*Plain-text document sources:*
★ ★ ★ ★

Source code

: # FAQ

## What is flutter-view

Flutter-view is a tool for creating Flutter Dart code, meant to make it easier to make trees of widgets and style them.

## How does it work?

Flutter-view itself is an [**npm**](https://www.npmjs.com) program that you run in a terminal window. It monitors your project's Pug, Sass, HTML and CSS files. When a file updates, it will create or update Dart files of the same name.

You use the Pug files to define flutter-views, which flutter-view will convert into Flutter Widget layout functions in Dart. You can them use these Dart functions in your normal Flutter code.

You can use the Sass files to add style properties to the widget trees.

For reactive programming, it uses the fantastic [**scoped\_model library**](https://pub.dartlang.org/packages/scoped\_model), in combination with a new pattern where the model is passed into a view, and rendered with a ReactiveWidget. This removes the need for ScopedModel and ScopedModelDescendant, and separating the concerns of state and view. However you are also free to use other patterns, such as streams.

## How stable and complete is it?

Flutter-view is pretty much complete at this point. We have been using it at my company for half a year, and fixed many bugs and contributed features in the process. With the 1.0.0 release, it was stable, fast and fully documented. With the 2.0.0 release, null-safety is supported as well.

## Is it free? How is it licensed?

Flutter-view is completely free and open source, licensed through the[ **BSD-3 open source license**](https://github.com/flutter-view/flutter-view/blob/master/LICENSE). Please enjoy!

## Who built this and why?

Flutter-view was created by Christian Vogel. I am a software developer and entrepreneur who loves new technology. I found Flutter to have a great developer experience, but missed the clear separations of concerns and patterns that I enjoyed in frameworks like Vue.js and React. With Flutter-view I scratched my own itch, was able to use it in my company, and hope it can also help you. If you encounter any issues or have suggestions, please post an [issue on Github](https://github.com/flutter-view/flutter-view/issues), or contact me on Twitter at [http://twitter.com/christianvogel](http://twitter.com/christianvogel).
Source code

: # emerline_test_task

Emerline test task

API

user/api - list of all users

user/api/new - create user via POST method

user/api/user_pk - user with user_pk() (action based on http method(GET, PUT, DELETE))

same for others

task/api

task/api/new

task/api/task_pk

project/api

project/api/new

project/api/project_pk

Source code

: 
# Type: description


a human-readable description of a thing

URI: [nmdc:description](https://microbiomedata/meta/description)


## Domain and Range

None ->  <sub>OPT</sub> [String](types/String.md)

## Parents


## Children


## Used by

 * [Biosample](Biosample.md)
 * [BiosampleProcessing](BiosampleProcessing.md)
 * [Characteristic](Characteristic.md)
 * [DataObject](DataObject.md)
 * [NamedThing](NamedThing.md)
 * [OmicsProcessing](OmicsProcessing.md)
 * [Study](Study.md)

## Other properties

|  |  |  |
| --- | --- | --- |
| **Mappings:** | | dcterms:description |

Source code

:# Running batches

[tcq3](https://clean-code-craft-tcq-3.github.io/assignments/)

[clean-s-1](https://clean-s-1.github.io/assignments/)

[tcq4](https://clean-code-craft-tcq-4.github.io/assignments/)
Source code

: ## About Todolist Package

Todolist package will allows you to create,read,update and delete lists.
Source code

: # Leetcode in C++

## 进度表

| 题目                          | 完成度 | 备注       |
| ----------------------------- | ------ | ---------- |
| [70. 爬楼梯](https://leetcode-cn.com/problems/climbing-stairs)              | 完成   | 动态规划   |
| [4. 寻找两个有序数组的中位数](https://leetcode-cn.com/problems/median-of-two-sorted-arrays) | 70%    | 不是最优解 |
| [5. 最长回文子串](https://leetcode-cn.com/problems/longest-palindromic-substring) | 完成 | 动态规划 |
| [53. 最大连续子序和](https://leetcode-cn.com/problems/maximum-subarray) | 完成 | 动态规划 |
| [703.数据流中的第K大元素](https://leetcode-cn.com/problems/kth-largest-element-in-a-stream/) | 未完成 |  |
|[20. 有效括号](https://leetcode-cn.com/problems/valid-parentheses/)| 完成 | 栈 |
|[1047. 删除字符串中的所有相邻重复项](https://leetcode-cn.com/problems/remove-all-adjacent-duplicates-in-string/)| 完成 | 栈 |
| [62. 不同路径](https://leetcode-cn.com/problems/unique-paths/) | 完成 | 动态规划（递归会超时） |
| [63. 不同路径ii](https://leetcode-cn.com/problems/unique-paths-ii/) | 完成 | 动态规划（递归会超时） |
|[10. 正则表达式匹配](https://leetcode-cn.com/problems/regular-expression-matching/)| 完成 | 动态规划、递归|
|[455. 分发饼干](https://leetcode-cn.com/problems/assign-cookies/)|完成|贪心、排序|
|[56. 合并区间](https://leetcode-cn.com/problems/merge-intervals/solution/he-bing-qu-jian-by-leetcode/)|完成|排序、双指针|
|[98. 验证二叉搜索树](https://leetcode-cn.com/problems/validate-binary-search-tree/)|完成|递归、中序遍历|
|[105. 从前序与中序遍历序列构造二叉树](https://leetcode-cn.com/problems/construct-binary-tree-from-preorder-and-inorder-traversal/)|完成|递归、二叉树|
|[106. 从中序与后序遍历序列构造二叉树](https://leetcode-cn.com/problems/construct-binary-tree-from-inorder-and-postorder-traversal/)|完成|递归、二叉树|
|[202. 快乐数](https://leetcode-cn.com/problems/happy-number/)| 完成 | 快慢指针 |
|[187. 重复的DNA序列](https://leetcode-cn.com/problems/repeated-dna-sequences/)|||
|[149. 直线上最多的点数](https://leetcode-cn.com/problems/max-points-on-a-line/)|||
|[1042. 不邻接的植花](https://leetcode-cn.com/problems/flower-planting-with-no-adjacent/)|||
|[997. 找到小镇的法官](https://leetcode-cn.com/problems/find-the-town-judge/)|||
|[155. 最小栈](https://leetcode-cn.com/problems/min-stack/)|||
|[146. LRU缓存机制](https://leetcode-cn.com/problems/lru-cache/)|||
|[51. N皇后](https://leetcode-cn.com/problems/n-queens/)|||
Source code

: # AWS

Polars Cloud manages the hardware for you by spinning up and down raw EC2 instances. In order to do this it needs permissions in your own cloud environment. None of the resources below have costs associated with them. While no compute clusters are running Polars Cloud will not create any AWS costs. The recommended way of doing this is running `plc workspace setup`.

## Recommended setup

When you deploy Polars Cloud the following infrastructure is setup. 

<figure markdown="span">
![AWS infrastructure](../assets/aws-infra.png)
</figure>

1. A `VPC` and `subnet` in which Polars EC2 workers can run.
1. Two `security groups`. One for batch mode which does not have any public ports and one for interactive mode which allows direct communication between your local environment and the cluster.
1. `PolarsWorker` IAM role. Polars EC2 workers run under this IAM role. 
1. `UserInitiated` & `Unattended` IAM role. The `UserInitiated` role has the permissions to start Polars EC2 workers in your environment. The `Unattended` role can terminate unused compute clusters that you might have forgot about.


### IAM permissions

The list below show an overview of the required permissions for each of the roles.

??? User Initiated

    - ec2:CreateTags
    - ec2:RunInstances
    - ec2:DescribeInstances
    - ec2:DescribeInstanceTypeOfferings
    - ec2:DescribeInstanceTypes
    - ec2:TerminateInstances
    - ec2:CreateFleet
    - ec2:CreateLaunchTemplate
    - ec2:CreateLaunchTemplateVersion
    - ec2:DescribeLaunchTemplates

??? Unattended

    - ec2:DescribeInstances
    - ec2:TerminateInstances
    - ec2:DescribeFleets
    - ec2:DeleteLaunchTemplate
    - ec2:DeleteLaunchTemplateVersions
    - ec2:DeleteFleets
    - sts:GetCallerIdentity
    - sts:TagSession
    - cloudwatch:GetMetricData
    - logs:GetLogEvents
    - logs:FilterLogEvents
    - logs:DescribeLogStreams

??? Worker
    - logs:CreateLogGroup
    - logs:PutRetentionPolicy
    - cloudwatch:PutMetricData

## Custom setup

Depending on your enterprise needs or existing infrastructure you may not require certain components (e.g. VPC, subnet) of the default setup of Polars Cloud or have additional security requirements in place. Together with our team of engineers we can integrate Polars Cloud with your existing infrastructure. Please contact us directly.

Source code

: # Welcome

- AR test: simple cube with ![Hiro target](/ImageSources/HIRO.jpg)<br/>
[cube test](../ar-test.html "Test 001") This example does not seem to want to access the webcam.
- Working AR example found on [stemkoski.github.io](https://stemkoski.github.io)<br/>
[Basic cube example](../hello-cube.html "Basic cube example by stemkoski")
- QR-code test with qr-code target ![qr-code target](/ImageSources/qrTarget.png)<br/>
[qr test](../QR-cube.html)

★ ★ ★ ★

*Task directions:*
Looking at the data above, return every line from the one with "Todolist package will" down to the one with "最大连续子序和](https://leetcode-cn.com/problems/maximum-subarray) | 完成", exactly and inclusively.

*Answer to the problem:*
Todolist package will allows you to create,read,update and delete lists.
Source code

: # Leetcode in C++

## 进度表

| 题目                          | 完成度 | 备注       |
| ----------------------------- | ------ | ---------- |
| [70. 爬楼梯](https://leetcode-cn.com/problems/climbing-stairs)              | 完成   | 动态规划   |
| [4. 寻找两个有序数组的中位数](https://leetcode-cn.com/problems/median-of-two-sorted-arrays) | 70%    | 不是最优解 |
| [5. 最长回文子串](https://leetcode-cn.com/problems/longest-palindromic-substring) | 完成 | 动态规划 |
| [53. 最大连续子序和](https://leetcode-cn.com/problems/maximum-subarray) | 完成 | 动态规划 |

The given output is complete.